* _About this task_:
Your job is to transcribe all the records that follow, excluding any pictures.

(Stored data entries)
[Start of Attachment]

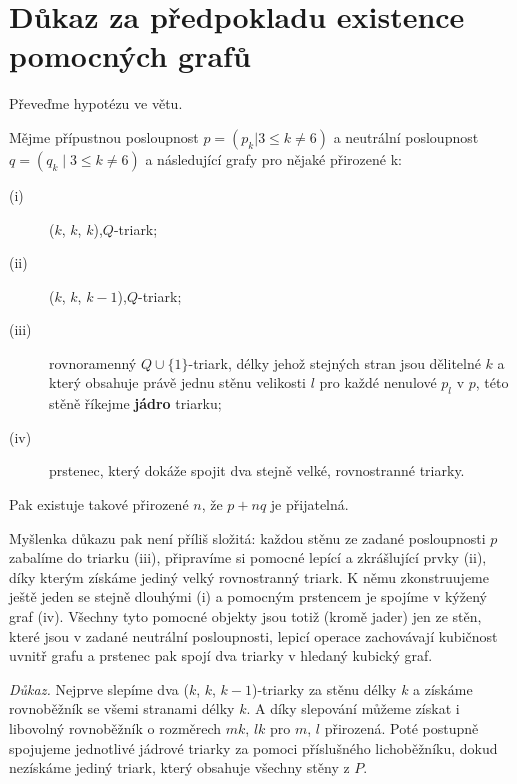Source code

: 

\section{Důkaz za předpokladu existence pomocných grafů}
Převeďme hypotézu ve větu.

\begin{veta}\label{veta02:2}
Mějme přípustnou posloupnost $p=(p_k | 3 \leq k \neq 6)$ a neutrální posloupnost $q=(q_k \mid 3 \leq k \neq 6)$ a následující grafy pro nějaké přirozené k:
\begin{description}
\item[(i)] ($k$, $k$, $k$),$Q$-triark;
\item[(ii)] ($k$, $k$, $k-1$),$Q$-triark;
\item[(iii)] rovnoramenný $Q\cup \lbrace1\rbrace$-triark, délky jehož stejných stran jsou dělitelné $k$ a který obsahuje právě jednu stěnu velikosti $l$ pro každé nenulové $p_l$ v $p$, této stěně říkejme \textbf{jádro} triarku;
\item[(iv)] prstenec, který dokáže spojit dva stejně velké, rovnostranné triarky.
\end{description}

Pak existuje takové přirozené $n$, že $p+nq$ je přijatelná.
\end{veta}


Myšlenka důkazu pak není příliš složitá: každou stěnu ze zadané posloupnosti $p$ zabalíme do triarku (iii), připravíme si pomocné lepící a zkrášlující prvky (ii), díky kterým získáme jediný velký rovnostranný triark. K němu zkonstruujeme ještě jeden se stejně dlouhými (i) a pomocným prstencem je spojíme v kýžený graf (iv). Všechny tyto pomocné objekty jsou totiž (kromě jader) jen ze stěn, které jsou v zadané neutrální posloupnosti, lepicí operace zachovávají kubičnost uvnitř grafu a prstenec pak spojí dva triarky v hledaný kubický graf.

\textit{Důkaz.} Nejprve slepíme dva ($k$, $k$, $k-1$)-triarky za stěnu délky $k$ a získáme rovnoběžník se všemi stranami délky $k$. A díky slepování můžeme získat i libovolný rovnoběžník o rozměrech $mk$, $lk$ pro $m$, $l$ přirozená. Poté postupně spojujeme jednotlivé jádrové triarky za pomoci příslušného lichoběžníku, dokud nezískáme jediný triark, který obsahuje všechny stěny z $P$.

[End of Attachment]

* _Solution to this exercise_:
Source code

: 

\section{Důkaz za předpokladu existence pomocných grafů}
Převeďme hypotézu ve větu.

\begin{veta}\label{veta02:2}
Mějme přípustnou posloupnost $p=(p_k | 3 \leq k \neq 6)$ a neutrální posloupnost $q=(q_k \mid 3 \leq k \neq 6)$ a následující grafy pro nějaké přirozené k:
\begin{description}
\item[(i)] ($k$, $k$, $k$),$Q$-triark;
\item[(ii)] ($k$, $k$, $k-1$),$Q$-triark;
\item[(iii)] rovnoramenný $Q\cup \lbrace1\rbrace$-triark, délky jehož stejných stran jsou dělitelné $k$ a který obsahuje právě jednu stěnu velikosti $l$ pro každé nenulové $p_l$ v $p$, této stěně říkejme \textbf{jádro} triarku;
\item[(iv)] prstenec, který dokáže spojit dva stejně velké, rovnostranné triarky.
\end{description}

Pak existuje takové přirozené $n$, že $p+nq$ je přijatelná.
\end{veta}


Myšlenka důkazu pak není příliš složitá: každou stěnu ze zadané posloupnosti $p$ zabalíme do triarku (iii), připravíme si pomocné lepící a zkrášlující prvky (ii), díky kterým získáme jediný velký rovnostranný triark. K němu zkonstruujeme ještě jeden se stejně dlouhými (i) a pomocným prstencem je spojíme v kýžený graf (iv). Všechny tyto pomocné objekty jsou totiž (kromě jader) jen ze stěn, které jsou v zadané neutrální posloupnosti, lepicí operace zachovávají kubičnost uvnitř grafu a prstenec pak spojí dva triarky v hledaný kubický graf.

\textit{Důkaz.} Nejprve slepíme dva ($k$, $k$, $k-1$)-triarky za stěnu délky $k$ a získáme rovnoběžník se všemi stranami délky $k$. A díky slepování můžeme získat i libovolný rovnoběžník o rozměrech $mk$, $lk$ pro $m$, $l$ přirozená. Poté postupně spojujeme jednotlivé jádrové triarky za pomoci příslušného lichoběžníku, dokud nezískáme jediný triark, který obsahuje všechny stěny z $P$.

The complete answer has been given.